**Action item:**
Every record here needs to be retyped exactly.

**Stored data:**
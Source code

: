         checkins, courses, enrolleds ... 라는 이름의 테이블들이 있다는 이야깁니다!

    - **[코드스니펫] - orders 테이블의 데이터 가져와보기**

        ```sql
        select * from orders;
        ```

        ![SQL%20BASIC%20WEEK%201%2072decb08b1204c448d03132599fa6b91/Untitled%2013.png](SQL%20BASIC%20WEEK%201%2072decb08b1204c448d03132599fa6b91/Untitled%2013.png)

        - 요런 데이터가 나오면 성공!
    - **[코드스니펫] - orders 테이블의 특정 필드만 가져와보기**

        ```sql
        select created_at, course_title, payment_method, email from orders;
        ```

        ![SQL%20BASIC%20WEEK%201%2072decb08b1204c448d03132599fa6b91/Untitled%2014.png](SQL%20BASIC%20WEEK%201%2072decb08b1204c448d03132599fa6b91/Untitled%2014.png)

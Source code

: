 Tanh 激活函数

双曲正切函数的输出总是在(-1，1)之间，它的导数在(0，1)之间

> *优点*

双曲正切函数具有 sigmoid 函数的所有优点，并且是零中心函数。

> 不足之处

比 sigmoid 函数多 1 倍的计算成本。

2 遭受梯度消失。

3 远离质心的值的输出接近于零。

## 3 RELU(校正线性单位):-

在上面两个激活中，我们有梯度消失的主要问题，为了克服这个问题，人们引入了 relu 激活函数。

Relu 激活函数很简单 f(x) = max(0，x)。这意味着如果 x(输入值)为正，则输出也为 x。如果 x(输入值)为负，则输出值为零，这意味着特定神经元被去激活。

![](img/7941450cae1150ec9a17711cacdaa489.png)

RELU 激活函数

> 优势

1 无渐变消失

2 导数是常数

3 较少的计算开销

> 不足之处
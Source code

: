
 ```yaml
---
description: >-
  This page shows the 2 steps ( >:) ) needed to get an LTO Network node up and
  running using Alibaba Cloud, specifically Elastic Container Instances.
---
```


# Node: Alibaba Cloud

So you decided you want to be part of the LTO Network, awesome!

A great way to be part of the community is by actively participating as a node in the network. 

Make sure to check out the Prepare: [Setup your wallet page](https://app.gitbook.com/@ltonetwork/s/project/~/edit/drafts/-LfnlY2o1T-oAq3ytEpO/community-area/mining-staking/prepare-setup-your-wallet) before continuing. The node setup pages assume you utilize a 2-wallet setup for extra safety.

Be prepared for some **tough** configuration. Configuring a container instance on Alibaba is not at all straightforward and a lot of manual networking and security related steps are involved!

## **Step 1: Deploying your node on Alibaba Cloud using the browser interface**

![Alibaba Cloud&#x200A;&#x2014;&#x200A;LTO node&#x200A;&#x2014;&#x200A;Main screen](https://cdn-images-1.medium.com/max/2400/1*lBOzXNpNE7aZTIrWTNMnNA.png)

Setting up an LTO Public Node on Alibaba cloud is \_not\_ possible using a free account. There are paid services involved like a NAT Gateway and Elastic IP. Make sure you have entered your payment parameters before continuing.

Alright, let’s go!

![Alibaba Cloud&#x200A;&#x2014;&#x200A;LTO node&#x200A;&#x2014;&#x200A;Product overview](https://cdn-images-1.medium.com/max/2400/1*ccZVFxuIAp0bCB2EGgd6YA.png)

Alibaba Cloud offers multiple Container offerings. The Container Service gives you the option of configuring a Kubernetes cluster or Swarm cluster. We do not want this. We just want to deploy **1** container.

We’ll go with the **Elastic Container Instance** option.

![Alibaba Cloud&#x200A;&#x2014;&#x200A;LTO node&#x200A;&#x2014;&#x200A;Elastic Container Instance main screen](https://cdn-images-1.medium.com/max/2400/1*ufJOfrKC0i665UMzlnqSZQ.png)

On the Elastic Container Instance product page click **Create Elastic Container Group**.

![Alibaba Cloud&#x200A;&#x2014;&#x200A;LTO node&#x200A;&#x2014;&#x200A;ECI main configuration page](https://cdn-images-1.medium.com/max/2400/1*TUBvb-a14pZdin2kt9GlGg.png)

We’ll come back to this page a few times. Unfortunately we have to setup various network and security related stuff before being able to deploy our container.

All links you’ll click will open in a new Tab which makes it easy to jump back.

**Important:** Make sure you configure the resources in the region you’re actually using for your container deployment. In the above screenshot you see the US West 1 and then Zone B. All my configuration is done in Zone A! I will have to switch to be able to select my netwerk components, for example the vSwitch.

**Your response:**
Source code

:         checkins, courses, enrolleds ... 라는 이름의 테이블들이 있다는 이야깁니다!

    - **[코드스니펫] - orders 테이블의 데이터 가져와보기**

        ```sql
        select * from orders;
        ```

        ![SQL%20BASIC%20WEEK%201%2072decb08b1204c448d03132599fa6b91/Untitled%2013.png](SQL%20BASIC%20WEEK%201%2072decb08b1204c448d03132599fa6b91/Untitled%2013.png)

        - 요런 데이터가 나오면 성공!
    - **[코드스니펫] - orders 테이블의 특정 필드만 가져와보기**

        ```sql
        select created_at, course_title, payment_method, email from orders;
        ```

        ![SQL%20BASIC%20WEEK%201%2072decb08b1204c448d03132599fa6b91/Untitled%2014.png](SQL%20BASIC%20WEEK%201%2072decb08b1204c448d03132599fa6b91/Untitled%2014.png)

Source code

: Tanh 激活函数

双曲正切函数的输出总是在(-1，1)之间，它的导数在(0，1)之间

> *优点*

双曲正切函数具有 sigmoid 函数的所有优点，并且是零中心函数。

> 不足之处

比 sigmoid 函数多 1 倍的计算成本。

2 遭受梯度消失。

3 远离质心的值的输出接近于零。

## 3 RELU(校正线性单位):-

在上面两个激活中，我们有梯度消失的主要问题，为了克服这个问题，人们引入了 relu 激活函数。

Relu 激活函数很简单 f(x) = max(0，x)。这意味着如果 x(输入值)为正，则输出也为 x。如果 x(输入值)为负，则输出值为零，这意味着特定神经元被去激活。

![](img/7941450cae1150ec9a17711cacdaa489.png)

RELU 激活函数

> 优势

1 无渐变消失

2 导数是常数

3 较少的计算开销

> 不足之处
Source code

:
 ```yaml
---
description: >-
  This page shows the 2 steps ( >:) ) needed to get an LTO Network node up and
  running using Alibaba Cloud, specifically Elastic Container Instances.
---
```


# Node: Alibaba Cloud

So you decided you want to be part of the LTO Network, awesome!

A great way to be part of the community is by actively participating as a node in the network. 

Make sure to check out the Prepare: [Setup your wallet page](https://app.gitbook.com/@ltonetwork/s/project/~/edit/drafts/-LfnlY2o1T-oAq3ytEpO/community-area/mining-staking/prepare-setup-your-wallet) before continuing. The node setup pages assume you utilize a 2-wallet setup for extra safety.

Be prepared for some **tough** configuration. Configuring a container instance on Alibaba is not at all straightforward and a lot of manual networking and security related steps are involved!

## **Step 1: Deploying your node on Alibaba Cloud using the browser interface**

![Alibaba Cloud&#x200A;&#x2014;&#x200A;LTO node&#x200A;&#x2014;&#x200A;Main screen](https://cdn-images-1.medium.com/max/2400/1*lBOzXNpNE7aZTIrWTNMnNA.png)

Setting up an LTO Public Node on Alibaba cloud is \_not\_ possible using a free account. There are paid services involved like a NAT Gateway and Elastic IP. Make sure you have entered your payment parameters before continuing.

Alright, let’s go!

![Alibaba Cloud&#x200A;&#x2014;&#x200A;LTO node&#x200A;&#x2014;&#x200A;Product overview](https://cdn-images-1.medium.com/max/2400/1*ccZVFxuIAp0bCB2EGgd6YA.png)

Alibaba Cloud offers multiple Container offerings. The Container Service gives you the option of configuring a Kubernetes cluster or Swarm cluster. We do not want this. We just want to deploy **1** container.

We’ll go with the **Elastic Container Instance** option.

![Alibaba Cloud&#x200A;&#x2014;&#x200A;LTO node&#x200A;&#x2014;&#x200A;Elastic Container Instance main screen](https://cdn-images-1.medium.com/max/2400/1*ufJOfrKC0i665UMzlnqSZQ.png)

On the Elastic Container Instance product page click **Create Elastic Container Group**.

![Alibaba Cloud&#x200A;&#x2014;&#x200A;LTO node&#x200A;&#x2014;&#x200A;ECI main configuration page](https://cdn-images-1.medium.com/max/2400/1*TUBvb-a14pZdin2kt9GlGg.png)

We’ll come back to this page a few times. Unfortunately we have to setup various network and security related stuff before being able to deploy our container.

All links you’ll click will open in a new Tab which makes it easy to jump back.

**Important:** Make sure you configure the resources in the region you’re actually using for your container deployment. In the above screenshot you see the US West 1 and then Zone B. All my configuration is done in Zone A! I will have to switch to be able to select my netwerk components, for example the vSwitch.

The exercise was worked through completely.